The problem:
The answer must be every line of the records below that holds the word "index".

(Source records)
--- --- ---
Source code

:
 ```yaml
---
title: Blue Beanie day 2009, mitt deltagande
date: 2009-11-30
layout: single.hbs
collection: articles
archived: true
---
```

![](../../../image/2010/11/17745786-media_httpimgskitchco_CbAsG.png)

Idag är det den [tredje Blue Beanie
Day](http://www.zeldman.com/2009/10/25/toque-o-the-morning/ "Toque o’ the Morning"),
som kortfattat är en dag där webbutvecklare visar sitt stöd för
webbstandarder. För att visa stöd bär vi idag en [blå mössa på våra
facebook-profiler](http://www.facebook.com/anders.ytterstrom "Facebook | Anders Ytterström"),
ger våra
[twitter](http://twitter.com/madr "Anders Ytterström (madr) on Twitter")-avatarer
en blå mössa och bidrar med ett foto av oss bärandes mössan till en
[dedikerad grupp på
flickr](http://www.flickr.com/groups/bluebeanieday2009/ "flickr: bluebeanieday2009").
--- --- ---
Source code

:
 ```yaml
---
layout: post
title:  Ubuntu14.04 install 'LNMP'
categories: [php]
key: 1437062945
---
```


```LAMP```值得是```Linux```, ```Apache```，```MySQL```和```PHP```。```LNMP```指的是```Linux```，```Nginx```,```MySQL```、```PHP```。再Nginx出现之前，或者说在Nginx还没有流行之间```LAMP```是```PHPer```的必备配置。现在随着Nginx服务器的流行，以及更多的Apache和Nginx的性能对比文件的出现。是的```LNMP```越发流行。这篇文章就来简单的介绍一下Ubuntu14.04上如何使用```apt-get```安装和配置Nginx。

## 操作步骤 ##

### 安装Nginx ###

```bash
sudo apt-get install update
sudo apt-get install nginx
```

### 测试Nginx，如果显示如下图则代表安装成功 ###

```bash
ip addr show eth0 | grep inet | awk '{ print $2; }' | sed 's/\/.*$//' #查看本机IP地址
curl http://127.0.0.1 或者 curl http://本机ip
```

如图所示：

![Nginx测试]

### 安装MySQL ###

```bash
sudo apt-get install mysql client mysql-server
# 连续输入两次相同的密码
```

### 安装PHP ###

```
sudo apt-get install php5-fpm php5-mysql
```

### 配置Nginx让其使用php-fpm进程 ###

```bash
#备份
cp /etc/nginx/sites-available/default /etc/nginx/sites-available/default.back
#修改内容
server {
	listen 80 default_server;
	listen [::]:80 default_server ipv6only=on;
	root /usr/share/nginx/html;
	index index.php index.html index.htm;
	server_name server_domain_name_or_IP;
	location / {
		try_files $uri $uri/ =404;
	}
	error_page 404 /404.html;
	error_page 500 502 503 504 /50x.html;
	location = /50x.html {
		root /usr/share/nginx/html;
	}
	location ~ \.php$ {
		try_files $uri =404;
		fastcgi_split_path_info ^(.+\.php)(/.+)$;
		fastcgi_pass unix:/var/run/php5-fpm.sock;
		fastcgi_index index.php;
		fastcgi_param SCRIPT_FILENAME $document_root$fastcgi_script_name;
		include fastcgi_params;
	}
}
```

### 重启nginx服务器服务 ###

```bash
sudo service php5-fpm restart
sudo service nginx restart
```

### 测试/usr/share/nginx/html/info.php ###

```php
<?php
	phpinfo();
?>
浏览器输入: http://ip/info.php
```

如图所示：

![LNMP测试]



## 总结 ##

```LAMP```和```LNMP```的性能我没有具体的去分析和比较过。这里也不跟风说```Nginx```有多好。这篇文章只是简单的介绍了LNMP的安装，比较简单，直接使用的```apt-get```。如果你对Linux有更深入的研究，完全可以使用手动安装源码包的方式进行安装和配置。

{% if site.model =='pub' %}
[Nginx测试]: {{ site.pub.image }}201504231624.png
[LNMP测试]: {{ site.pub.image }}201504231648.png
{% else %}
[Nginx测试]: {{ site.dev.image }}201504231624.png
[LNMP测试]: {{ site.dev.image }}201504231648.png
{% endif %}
--- --- ---
Task answer:
	index index.php index.html index.htm;
		fastcgi_index index.php;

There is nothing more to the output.